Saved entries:
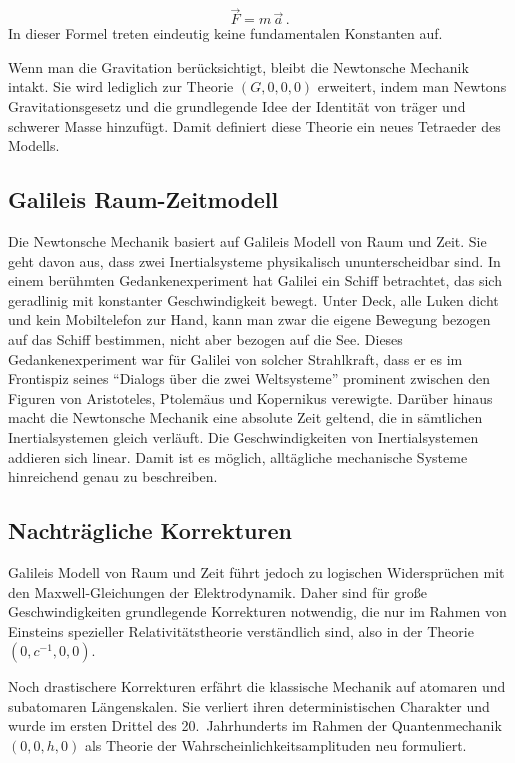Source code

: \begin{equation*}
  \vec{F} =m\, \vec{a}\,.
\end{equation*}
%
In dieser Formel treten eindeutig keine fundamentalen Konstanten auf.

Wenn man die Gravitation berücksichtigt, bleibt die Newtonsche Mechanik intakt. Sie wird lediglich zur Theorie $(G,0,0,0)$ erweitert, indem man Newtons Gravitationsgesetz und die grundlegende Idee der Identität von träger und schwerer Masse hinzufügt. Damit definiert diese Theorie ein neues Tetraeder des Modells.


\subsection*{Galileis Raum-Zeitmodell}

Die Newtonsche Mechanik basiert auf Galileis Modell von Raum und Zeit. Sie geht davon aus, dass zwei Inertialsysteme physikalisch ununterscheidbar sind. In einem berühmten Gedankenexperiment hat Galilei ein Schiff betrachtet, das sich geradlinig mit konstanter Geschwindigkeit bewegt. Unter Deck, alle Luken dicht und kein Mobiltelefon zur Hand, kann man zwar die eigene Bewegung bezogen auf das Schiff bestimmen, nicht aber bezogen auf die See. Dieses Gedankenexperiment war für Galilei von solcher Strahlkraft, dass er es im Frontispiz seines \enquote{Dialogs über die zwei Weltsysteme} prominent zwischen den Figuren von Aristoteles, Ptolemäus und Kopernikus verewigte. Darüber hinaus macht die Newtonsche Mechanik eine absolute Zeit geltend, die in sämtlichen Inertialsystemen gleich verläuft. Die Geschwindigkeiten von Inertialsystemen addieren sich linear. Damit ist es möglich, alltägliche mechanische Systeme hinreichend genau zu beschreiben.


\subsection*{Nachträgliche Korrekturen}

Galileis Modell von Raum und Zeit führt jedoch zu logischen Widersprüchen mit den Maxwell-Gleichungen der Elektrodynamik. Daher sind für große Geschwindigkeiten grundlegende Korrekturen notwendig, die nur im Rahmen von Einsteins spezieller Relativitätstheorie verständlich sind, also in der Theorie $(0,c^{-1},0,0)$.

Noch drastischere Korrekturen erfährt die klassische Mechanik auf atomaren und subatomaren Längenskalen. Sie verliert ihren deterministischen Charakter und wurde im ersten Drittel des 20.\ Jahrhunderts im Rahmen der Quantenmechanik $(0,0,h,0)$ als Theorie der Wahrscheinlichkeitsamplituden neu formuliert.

Exercise brief: Set the pictures aside and reproduce the data above exactly.

Task response:
Source code

: \begin{equation*}
  \vec{F} =m\, \vec{a}\,.
\end{equation*}
%
In dieser Formel treten eindeutig keine fundamentalen Konstanten auf.

Wenn man die Gravitation berücksichtigt, bleibt die Newtonsche Mechanik intakt. Sie wird lediglich zur Theorie $(G,0,0,0)$ erweitert, indem man Newtons Gravitationsgesetz und die grundlegende Idee der Identität von träger und schwerer Masse hinzufügt. Damit definiert diese Theorie ein neues Tetraeder des Modells.


\subsection*{Galileis Raum-Zeitmodell}

Die Newtonsche Mechanik basiert auf Galileis Modell von Raum und Zeit. Sie geht davon aus, dass zwei Inertialsysteme physikalisch ununterscheidbar sind. In einem berühmten Gedankenexperiment hat Galilei ein Schiff betrachtet, das sich geradlinig mit konstanter Geschwindigkeit bewegt. Unter Deck, alle Luken dicht und kein Mobiltelefon zur Hand, kann man zwar die eigene Bewegung bezogen auf das Schiff bestimmen, nicht aber bezogen auf die See. Dieses Gedankenexperiment war für Galilei von solcher Strahlkraft, dass er es im Frontispiz seines \enquote{Dialogs über die zwei Weltsysteme} prominent zwischen den Figuren von Aristoteles, Ptolemäus und Kopernikus verewigte. Darüber hinaus macht die Newtonsche Mechanik eine absolute Zeit geltend, die in sämtlichen Inertialsystemen gleich verläuft. Die Geschwindigkeiten von Inertialsystemen addieren sich linear. Damit ist es möglich, alltägliche mechanische Systeme hinreichend genau zu beschreiben.


\subsection*{Nachträgliche Korrekturen}

Galileis Modell von Raum und Zeit führt jedoch zu logischen Widersprüchen mit den Maxwell-Gleichungen der Elektrodynamik. Daher sind für große Geschwindigkeiten grundlegende Korrekturen notwendig, die nur im Rahmen von Einsteins spezieller Relativitätstheorie verständlich sind, also in der Theorie $(0,c^{-1},0,0)$.

Noch drastischere Korrekturen erfährt die klassische Mechanik auf atomaren und subatomaren Längenskalen. Sie verliert ihren deterministischen Charakter und wurde im ersten Drittel des 20.\ Jahrhunderts im Rahmen der Quantenmechanik $(0,0,h,0)$ als Theorie der Wahrscheinlichkeitsamplituden neu formuliert.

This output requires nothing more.